There are times when your luck is really out and I knew as soon as I drew Samantha Stosur in the first round at Roland Garros that it was one of the toughest draws I could have had.
As well as being number six in the world and the reigning US Open champion, she is also one of the best players in the world on clay - and the way she performed in the second set of our match really brought home to me why she is a contender to win this French Open.
I actually felt really happy with how I played overall, particularly in the first set when I managed to get it back to 5-4 on my serve and really made her work hard.
Then she went up a couple of gears in the second set to win 6-4 6-0 and showed why she is ranked where she is and why she's had such great results on clay.
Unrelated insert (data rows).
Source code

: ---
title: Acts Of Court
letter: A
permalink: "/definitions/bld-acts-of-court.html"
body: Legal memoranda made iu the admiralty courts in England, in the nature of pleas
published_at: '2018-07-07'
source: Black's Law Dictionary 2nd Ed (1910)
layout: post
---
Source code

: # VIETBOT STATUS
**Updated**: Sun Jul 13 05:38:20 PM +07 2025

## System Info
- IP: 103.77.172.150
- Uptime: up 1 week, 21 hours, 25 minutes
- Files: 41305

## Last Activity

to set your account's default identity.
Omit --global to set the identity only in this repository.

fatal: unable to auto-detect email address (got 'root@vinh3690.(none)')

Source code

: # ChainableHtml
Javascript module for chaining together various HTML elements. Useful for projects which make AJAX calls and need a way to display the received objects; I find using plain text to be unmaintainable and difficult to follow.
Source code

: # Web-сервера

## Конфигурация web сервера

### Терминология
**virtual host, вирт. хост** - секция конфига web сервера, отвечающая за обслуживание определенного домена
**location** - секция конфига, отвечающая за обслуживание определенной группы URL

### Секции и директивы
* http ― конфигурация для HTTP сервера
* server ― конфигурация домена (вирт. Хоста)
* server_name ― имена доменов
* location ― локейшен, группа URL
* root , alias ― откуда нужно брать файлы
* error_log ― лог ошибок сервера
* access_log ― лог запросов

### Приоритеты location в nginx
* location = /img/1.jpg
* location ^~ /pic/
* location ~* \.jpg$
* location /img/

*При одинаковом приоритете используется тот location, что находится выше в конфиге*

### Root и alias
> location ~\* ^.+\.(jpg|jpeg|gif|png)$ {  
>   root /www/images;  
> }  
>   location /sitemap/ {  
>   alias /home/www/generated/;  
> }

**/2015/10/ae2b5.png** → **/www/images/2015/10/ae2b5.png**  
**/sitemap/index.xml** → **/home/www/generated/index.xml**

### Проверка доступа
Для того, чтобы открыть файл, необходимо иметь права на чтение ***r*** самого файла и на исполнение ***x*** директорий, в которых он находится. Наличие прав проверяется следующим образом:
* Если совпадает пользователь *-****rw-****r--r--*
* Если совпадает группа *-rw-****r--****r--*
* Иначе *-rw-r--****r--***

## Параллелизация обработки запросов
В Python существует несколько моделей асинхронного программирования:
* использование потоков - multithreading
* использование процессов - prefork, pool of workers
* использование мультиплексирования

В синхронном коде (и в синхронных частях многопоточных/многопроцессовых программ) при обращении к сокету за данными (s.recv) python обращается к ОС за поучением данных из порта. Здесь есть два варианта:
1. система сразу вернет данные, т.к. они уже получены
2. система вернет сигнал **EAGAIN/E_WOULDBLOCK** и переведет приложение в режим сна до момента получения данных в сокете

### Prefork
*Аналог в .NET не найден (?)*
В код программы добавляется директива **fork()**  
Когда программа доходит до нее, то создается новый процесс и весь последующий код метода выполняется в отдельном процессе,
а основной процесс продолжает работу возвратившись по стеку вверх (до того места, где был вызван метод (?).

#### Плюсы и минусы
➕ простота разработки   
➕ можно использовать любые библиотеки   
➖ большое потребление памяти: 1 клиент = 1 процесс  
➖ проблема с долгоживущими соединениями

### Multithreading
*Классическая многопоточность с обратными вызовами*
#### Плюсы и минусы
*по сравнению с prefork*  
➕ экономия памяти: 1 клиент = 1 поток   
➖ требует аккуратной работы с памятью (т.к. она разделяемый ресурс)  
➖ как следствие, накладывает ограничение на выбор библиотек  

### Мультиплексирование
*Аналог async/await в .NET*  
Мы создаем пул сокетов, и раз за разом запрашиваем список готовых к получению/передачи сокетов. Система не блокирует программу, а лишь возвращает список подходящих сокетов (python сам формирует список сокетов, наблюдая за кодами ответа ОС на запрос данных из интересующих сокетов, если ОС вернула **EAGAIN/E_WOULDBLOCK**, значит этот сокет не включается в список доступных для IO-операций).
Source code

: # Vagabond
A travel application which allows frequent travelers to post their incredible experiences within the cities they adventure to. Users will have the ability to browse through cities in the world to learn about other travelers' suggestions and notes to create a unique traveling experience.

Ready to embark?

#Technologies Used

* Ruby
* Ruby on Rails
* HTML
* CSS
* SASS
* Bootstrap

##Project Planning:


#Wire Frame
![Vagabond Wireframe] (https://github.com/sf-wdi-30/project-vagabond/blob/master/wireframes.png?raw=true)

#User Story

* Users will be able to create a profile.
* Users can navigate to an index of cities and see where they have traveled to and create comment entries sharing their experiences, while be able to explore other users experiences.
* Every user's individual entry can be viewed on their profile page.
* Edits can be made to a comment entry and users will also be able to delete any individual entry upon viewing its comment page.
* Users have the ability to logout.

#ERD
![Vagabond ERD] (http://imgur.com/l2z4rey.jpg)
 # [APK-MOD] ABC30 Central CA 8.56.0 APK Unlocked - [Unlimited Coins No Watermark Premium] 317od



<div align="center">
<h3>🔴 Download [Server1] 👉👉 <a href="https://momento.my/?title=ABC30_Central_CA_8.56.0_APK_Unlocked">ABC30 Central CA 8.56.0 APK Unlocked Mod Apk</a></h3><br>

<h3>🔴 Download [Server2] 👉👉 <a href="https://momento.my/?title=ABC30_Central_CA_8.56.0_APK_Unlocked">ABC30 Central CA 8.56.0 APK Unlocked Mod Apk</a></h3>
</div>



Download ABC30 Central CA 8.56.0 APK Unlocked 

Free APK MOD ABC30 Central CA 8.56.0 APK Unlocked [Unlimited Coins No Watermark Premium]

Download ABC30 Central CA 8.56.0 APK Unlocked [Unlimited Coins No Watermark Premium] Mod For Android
This surface suits her game perfectly.
You have to relish all the experiences you get playing at this level, even if the result isn't what you want, and I'll take away some good memories of opening this year's tournament on Court Philippe Chatrier, which is a lovely court to play on.
The French crowd like to get involved and there were a few Aussies and a few Britons joining in as well, and hopefully they had a few things to cheer.
It was fun to play out there against a top player, though, to be honest, I'd rather have played someone nobody has heard of on an outside court and be sitting here with a win.
I've been trying not to think about the Olympics qualification too much because it can just get you tied up in knots worrying about things like that, but defeat obviously hasn't helped my chances of getting a place in the singles.
Realistically, it's probably out of my hands now and I will almost certainly need a wildcard. Those will be decided by the International Tennis Federation, based on which players the Lawn Tennis Association nominates, so we'll just have to wait and see.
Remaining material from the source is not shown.